Activity: Using the records below, output the stretch that opens with the line containing "- [gui] : Shows the plugin GUI." and closes with the line containing "- [set] [entity]", exactly and including both lines, with nothing more.

########

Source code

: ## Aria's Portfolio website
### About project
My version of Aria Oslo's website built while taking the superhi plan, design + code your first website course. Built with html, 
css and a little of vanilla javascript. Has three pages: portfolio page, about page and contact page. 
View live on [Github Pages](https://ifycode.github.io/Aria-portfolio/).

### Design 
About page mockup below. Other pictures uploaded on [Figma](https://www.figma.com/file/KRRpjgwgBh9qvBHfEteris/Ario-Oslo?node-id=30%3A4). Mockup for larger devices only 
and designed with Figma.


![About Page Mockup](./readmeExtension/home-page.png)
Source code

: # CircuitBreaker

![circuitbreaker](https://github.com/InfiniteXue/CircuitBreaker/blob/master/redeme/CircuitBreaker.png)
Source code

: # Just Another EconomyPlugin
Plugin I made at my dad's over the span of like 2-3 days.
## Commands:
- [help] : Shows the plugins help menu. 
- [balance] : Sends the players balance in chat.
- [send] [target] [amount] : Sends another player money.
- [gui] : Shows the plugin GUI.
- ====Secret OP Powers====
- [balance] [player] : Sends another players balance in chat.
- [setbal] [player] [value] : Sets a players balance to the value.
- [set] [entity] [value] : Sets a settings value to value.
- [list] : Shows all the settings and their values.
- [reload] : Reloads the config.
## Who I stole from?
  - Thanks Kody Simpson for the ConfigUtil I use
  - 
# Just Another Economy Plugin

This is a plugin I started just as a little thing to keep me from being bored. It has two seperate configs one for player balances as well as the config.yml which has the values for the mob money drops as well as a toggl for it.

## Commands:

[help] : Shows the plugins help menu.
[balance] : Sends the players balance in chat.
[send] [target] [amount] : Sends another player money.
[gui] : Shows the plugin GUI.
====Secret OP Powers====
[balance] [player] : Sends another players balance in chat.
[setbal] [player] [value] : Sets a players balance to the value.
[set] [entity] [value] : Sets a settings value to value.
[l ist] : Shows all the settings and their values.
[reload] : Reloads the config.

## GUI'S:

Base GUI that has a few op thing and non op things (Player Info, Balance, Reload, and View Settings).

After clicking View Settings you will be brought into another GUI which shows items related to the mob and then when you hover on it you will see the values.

########

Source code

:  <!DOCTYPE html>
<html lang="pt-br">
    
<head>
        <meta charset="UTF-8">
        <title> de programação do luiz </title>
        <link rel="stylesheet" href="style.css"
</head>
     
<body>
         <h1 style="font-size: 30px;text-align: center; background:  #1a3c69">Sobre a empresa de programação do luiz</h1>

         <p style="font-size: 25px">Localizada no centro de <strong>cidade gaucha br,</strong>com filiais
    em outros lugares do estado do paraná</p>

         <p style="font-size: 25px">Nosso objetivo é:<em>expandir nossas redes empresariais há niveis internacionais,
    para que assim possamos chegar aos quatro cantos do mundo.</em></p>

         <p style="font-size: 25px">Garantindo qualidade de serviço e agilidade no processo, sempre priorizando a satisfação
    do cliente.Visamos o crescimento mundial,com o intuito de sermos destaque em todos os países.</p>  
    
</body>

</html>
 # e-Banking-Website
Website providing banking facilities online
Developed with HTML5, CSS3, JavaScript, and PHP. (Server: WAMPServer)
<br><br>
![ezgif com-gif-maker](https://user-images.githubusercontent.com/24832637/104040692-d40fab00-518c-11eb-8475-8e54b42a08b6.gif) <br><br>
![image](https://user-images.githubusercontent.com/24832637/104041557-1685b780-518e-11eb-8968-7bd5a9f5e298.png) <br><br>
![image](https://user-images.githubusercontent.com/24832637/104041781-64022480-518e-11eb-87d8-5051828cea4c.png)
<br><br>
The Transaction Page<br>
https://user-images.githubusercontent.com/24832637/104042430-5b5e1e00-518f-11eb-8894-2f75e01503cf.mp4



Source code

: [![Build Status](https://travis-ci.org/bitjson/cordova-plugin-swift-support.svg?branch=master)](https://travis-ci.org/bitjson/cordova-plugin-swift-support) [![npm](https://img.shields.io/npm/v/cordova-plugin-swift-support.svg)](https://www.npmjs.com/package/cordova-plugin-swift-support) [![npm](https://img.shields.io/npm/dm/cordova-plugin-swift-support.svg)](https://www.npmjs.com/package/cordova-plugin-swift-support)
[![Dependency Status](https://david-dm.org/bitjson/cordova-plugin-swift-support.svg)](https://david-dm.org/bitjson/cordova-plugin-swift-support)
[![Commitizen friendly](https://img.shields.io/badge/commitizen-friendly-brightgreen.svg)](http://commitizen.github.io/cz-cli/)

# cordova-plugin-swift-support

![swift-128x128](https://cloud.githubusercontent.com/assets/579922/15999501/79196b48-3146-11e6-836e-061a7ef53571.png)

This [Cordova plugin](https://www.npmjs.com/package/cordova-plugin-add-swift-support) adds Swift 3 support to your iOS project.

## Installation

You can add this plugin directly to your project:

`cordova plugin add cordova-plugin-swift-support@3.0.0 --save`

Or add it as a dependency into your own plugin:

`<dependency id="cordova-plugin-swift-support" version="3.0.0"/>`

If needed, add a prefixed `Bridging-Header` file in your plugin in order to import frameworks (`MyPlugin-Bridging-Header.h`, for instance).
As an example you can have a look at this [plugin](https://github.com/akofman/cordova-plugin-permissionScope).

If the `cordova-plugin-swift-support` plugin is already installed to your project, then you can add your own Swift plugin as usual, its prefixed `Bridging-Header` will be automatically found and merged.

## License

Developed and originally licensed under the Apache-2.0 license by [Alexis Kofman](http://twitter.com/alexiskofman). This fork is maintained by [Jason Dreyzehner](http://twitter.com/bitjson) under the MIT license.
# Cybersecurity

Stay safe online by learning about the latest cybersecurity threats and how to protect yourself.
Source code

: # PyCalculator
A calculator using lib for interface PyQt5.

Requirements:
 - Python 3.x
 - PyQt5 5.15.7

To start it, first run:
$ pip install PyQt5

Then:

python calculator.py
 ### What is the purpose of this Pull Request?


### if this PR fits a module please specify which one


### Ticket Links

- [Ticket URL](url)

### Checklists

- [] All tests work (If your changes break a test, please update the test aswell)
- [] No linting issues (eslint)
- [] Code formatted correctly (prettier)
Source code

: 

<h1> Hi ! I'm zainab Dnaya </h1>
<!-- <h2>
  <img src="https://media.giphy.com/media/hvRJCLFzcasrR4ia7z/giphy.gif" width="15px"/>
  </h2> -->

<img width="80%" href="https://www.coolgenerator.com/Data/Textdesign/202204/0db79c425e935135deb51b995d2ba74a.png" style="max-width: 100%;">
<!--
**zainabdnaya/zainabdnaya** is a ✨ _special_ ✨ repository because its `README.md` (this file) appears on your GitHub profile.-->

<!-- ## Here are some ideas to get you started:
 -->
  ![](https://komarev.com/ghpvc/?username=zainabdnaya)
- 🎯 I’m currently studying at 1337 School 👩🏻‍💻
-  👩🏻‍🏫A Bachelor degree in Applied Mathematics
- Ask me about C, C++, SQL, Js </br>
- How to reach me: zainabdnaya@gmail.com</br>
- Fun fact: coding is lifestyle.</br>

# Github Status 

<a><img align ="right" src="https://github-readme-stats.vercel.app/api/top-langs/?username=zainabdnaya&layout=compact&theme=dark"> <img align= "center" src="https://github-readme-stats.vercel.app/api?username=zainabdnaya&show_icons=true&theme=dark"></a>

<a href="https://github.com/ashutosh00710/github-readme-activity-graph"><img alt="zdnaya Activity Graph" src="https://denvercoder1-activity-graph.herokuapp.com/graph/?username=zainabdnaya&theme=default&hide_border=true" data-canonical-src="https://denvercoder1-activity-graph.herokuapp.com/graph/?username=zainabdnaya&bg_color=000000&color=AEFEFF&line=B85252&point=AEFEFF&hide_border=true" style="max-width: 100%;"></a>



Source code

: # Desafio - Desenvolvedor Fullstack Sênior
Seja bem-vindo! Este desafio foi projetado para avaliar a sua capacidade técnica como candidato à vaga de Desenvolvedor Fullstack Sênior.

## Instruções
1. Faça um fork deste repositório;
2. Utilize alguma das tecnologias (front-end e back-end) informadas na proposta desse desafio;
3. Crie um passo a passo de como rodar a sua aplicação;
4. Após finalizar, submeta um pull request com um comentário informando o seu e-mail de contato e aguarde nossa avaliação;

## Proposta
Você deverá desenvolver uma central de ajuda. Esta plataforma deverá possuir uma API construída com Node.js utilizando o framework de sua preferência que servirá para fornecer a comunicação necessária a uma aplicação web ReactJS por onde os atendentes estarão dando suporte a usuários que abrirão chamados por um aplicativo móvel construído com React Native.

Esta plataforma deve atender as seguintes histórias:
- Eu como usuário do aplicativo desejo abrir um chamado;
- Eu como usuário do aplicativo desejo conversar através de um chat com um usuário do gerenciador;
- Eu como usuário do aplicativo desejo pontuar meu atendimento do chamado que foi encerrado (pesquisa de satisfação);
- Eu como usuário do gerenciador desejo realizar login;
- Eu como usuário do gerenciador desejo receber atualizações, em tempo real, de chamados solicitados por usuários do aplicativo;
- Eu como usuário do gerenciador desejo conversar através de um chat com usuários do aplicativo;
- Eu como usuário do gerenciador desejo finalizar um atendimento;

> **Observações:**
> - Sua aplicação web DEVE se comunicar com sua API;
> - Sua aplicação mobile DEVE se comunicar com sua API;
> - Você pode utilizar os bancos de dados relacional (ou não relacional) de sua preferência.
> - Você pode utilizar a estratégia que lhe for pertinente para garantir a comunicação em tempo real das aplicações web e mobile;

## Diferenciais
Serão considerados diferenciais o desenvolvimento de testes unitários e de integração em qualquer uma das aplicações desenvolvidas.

########

Task response:
- [gui] : Shows the plugin GUI.
- ====Secret OP Powers====
- [balance] [player] : Sends another players balance in chat.
- [setbal] [player] [value] : Sets a players balance to the value.
- [set] [entity] [value] : Sets a settings value to value.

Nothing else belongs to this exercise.